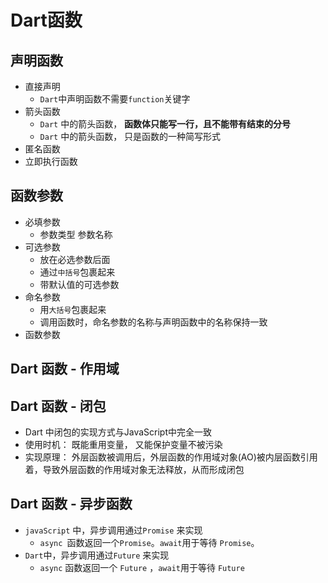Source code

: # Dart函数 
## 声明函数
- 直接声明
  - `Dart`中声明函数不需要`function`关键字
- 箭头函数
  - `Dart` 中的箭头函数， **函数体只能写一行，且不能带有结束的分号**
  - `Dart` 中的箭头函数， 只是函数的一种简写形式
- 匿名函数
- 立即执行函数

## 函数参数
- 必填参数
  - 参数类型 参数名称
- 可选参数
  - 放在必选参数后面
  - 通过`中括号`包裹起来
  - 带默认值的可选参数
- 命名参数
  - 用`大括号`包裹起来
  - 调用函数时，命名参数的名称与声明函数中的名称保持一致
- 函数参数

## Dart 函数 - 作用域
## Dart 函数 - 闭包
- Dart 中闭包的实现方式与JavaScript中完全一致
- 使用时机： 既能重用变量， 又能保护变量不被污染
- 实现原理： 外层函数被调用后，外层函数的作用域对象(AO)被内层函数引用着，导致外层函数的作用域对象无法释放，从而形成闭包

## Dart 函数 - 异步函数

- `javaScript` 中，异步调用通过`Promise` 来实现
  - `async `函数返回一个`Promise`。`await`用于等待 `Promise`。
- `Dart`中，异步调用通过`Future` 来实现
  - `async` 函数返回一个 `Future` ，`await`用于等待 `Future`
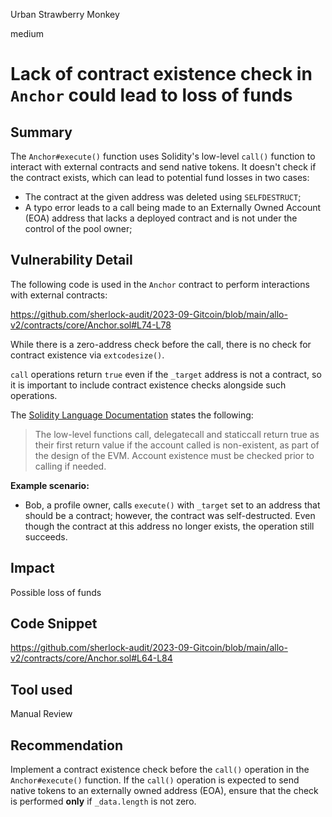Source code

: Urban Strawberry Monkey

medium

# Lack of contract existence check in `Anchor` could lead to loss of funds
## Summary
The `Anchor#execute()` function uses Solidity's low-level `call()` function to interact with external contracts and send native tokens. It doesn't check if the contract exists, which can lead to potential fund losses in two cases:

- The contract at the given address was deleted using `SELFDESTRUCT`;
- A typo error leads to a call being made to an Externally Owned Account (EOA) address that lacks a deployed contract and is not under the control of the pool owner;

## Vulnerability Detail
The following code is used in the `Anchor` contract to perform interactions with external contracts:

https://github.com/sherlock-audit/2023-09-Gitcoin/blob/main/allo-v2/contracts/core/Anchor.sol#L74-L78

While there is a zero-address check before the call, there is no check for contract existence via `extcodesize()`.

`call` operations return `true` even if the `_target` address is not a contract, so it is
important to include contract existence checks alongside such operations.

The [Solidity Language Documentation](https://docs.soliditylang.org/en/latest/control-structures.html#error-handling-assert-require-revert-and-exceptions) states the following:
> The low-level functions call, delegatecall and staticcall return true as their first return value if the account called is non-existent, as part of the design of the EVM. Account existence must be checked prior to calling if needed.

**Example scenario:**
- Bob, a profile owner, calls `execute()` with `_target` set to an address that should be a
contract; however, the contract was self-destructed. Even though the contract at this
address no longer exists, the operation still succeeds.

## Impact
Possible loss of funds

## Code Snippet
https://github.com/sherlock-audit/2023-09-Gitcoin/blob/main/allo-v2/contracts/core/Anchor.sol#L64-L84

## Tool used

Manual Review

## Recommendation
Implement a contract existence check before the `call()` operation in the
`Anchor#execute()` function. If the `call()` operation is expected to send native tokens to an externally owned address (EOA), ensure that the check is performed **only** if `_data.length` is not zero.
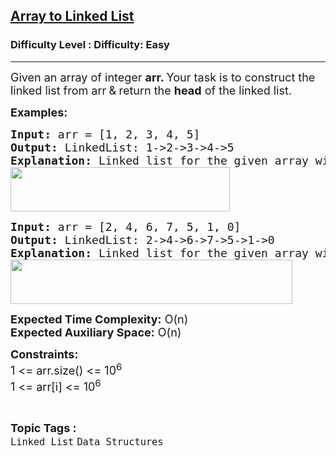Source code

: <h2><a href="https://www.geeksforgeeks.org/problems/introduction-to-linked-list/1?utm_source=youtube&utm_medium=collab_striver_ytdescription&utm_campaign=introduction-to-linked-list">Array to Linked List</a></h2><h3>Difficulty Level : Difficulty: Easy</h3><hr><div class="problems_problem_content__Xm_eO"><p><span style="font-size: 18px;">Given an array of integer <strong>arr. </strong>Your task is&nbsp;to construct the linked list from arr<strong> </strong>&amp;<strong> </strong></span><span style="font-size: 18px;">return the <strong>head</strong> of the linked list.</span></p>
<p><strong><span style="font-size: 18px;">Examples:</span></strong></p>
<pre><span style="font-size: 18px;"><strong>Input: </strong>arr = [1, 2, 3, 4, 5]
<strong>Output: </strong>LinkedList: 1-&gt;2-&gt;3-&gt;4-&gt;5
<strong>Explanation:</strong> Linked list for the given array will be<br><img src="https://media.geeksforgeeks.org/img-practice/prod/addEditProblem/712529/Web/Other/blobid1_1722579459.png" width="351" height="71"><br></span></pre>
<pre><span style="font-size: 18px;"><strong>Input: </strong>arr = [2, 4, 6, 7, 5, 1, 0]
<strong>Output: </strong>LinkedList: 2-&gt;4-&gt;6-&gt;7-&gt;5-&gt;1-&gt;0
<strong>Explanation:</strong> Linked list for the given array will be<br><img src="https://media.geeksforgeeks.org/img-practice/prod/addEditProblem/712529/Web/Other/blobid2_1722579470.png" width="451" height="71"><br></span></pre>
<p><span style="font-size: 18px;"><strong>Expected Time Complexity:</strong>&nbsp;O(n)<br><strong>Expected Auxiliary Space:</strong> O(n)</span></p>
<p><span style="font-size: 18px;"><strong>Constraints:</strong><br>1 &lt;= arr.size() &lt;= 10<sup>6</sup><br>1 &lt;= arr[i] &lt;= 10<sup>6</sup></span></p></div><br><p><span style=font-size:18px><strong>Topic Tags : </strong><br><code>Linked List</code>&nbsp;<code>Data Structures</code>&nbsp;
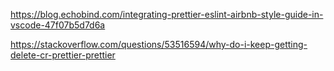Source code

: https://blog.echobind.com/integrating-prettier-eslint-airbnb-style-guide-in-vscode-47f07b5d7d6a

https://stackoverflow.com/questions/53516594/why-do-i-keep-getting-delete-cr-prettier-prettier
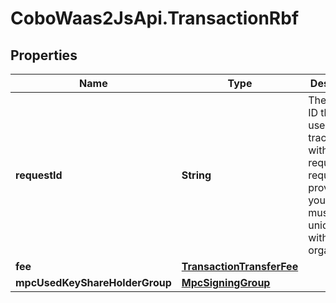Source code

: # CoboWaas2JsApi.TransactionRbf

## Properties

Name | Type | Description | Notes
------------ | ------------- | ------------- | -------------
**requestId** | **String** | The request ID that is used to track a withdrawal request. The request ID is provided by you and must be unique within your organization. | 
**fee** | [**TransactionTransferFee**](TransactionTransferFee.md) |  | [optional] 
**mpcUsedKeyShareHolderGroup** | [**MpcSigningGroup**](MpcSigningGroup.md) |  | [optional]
┄┄┄┄┄┄┄┄┄┄┄┄┄┄┄┄┄┄┄┄
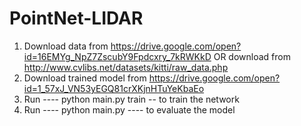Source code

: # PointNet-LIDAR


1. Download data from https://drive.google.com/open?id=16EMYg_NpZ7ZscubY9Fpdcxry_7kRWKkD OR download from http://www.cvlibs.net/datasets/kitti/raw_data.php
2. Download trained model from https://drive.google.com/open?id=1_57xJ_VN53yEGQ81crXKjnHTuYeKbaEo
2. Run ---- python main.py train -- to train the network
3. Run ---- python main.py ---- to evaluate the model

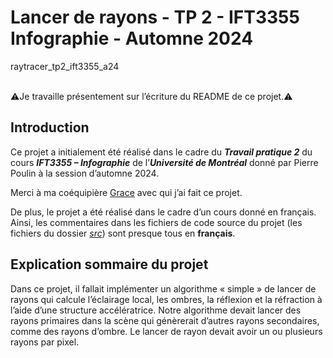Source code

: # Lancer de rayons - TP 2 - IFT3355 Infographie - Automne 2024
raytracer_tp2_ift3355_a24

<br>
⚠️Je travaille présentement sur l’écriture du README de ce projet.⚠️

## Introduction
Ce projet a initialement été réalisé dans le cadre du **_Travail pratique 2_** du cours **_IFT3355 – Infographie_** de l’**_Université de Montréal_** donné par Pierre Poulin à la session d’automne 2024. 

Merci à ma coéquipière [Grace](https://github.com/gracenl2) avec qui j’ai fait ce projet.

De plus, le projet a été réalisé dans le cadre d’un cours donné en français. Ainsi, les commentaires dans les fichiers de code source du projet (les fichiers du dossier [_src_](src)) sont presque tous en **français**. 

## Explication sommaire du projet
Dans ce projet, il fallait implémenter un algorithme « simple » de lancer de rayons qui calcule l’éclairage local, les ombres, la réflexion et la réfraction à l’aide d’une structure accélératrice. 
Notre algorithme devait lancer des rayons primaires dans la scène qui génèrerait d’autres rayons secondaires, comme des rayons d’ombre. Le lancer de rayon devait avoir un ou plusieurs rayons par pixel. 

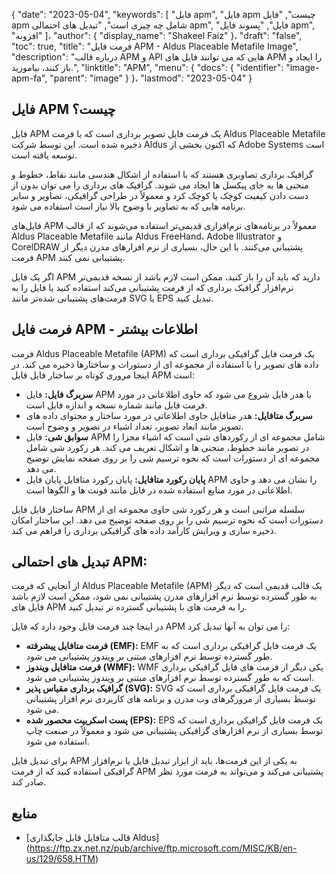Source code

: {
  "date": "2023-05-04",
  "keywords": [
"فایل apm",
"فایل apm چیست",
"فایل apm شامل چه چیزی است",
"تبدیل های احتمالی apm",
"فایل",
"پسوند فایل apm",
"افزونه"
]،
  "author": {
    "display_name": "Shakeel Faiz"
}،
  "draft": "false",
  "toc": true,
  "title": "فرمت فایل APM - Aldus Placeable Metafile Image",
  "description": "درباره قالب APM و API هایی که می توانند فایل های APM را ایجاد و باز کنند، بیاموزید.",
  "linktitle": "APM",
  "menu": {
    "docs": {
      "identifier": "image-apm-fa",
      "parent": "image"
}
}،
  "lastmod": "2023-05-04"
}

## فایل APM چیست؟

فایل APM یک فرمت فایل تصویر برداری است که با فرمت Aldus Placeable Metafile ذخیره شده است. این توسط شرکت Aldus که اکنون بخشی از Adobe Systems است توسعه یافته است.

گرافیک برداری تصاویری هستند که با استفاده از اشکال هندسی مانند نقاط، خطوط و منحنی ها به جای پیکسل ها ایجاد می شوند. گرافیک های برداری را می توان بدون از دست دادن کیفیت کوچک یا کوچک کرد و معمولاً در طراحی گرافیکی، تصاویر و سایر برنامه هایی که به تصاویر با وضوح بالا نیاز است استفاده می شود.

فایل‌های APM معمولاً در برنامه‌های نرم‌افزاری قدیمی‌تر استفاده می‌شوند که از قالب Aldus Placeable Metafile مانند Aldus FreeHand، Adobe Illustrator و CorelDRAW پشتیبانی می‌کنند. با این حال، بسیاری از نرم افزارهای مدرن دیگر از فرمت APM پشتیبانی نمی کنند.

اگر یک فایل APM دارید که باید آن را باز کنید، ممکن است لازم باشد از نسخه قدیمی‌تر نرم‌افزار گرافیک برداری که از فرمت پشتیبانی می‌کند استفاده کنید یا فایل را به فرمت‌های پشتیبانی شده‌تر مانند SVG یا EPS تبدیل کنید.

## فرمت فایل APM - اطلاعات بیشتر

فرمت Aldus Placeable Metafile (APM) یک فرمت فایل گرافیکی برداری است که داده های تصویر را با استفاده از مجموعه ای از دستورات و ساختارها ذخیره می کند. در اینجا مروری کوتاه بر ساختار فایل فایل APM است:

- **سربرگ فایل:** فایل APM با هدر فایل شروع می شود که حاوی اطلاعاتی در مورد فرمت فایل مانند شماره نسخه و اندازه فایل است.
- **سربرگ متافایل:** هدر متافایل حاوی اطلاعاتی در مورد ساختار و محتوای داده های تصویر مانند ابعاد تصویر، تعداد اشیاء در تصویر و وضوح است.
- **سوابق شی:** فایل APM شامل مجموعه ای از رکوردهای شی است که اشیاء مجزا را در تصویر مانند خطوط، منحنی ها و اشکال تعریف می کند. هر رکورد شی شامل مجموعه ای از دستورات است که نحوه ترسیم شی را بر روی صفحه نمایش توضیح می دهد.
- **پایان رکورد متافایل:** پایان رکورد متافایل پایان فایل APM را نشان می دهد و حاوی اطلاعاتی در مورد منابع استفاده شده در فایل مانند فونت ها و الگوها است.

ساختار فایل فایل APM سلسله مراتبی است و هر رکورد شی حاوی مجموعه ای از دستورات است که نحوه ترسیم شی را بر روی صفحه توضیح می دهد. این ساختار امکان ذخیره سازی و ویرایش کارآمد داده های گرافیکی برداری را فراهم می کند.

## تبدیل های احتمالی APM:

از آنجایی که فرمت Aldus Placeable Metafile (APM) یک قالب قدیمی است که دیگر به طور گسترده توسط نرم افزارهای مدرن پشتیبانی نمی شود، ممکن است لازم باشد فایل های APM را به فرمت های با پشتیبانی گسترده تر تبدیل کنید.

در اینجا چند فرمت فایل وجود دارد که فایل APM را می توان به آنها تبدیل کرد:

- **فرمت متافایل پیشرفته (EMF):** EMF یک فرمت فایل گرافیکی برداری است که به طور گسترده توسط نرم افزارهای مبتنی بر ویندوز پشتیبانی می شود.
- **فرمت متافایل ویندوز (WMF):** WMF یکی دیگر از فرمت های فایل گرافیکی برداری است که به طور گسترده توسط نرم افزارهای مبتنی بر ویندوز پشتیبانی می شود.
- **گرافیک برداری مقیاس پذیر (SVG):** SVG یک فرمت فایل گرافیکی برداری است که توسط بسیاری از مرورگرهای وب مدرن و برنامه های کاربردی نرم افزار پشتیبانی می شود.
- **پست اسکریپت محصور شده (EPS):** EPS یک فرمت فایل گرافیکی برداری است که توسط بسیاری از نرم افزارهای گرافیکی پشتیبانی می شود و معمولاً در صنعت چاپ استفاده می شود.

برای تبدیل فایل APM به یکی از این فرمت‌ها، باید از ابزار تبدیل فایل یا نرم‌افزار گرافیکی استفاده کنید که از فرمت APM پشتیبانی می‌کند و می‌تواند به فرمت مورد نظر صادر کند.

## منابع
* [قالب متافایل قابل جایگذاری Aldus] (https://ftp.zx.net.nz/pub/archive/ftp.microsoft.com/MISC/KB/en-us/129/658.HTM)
┄┄┄┄┄┄┄┄┄┄┄┄┄┄┄┄┄┄┄┄
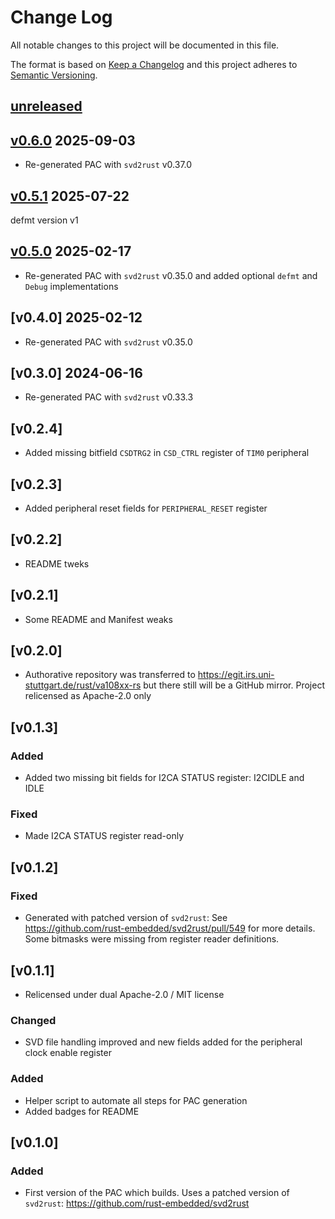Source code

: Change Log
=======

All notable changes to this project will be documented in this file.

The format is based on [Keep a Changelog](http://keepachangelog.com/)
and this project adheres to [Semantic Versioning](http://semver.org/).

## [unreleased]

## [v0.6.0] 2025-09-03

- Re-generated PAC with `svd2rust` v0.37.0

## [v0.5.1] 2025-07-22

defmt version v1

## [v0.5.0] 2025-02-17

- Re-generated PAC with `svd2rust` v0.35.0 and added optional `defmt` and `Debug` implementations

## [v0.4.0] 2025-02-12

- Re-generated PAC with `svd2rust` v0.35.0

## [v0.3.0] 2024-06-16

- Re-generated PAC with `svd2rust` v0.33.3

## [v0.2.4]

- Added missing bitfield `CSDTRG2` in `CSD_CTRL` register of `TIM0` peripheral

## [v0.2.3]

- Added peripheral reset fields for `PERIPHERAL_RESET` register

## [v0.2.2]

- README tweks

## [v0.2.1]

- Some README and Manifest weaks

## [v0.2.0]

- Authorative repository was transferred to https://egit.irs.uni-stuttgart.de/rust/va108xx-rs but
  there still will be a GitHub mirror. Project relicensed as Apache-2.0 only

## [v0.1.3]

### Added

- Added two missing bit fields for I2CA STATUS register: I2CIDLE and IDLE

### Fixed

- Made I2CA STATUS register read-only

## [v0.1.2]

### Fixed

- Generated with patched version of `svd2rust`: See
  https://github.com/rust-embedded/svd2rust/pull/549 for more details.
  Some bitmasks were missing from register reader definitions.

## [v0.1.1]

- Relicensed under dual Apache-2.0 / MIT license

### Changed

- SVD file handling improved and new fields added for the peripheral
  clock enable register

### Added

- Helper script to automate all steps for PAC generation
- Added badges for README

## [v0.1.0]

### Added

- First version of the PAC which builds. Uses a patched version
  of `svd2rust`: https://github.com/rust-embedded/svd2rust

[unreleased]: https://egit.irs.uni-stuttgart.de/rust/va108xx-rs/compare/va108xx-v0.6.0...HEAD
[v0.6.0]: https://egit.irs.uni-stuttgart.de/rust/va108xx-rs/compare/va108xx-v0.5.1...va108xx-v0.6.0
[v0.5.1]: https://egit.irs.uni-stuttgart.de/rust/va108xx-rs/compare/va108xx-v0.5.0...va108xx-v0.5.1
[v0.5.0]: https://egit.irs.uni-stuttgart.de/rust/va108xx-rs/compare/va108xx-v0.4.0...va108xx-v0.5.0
┄┄┄┄┄┄┄┄┄┄┄┄┄┄┄┄┄┄┄┄
* [Work to complete]:
Look above for the line with "Dans ce projet, il", then print it and each line after it down to and including the line with "فایل‌های APM معمولاً". Leave out the pictures and keep the wording exact.

* [Response box]:
Dans ce projet, il fallait implémenter un algorithme « simple » de lancer de rayons qui calcule l’éclairage local, les ombres, la réflexion et la réfraction à l’aide d’une structure accélératrice. 
Notre algorithme devait lancer des rayons primaires dans la scène qui génèrerait d’autres rayons secondaires, comme des rayons d’ombre. Le lancer de rayon devait avoir un ou plusieurs rayons par pixel. 

Source code

: {
  "date": "2023-05-04",
  "keywords": [
"فایل apm",
"فایل apm چیست",
"فایل apm شامل چه چیزی است",
"تبدیل های احتمالی apm",
"فایل",
"پسوند فایل apm",
"افزونه"
]،
  "author": {
    "display_name": "Shakeel Faiz"
}،
  "draft": "false",
  "toc": true,
  "title": "فرمت فایل APM - Aldus Placeable Metafile Image",
  "description": "درباره قالب APM و API هایی که می توانند فایل های APM را ایجاد و باز کنند، بیاموزید.",
  "linktitle": "APM",
  "menu": {
    "docs": {
      "identifier": "image-apm-fa",
      "parent": "image"
}
}،
  "lastmod": "2023-05-04"
}

## فایل APM چیست؟

فایل APM یک فرمت فایل تصویر برداری است که با فرمت Aldus Placeable Metafile ذخیره شده است. این توسط شرکت Aldus که اکنون بخشی از Adobe Systems است توسعه یافته است.

گرافیک برداری تصاویری هستند که با استفاده از اشکال هندسی مانند نقاط، خطوط و منحنی ها به جای پیکسل ها ایجاد می شوند. گرافیک های برداری را می توان بدون از دست دادن کیفیت کوچک یا کوچک کرد و معمولاً در طراحی گرافیکی، تصاویر و سایر برنامه هایی که به تصاویر با وضوح بالا نیاز است استفاده می شود.

فایل‌های APM معمولاً در برنامه‌های نرم‌افزاری قدیمی‌تر استفاده می‌شوند که از قالب Aldus Placeable Metafile مانند Aldus FreeHand، Adobe Illustrator و CorelDRAW پشتیبانی می‌کنند. با این حال، بسیاری از نرم افزارهای مدرن دیگر از فرمت APM پشتیبانی نمی کنند.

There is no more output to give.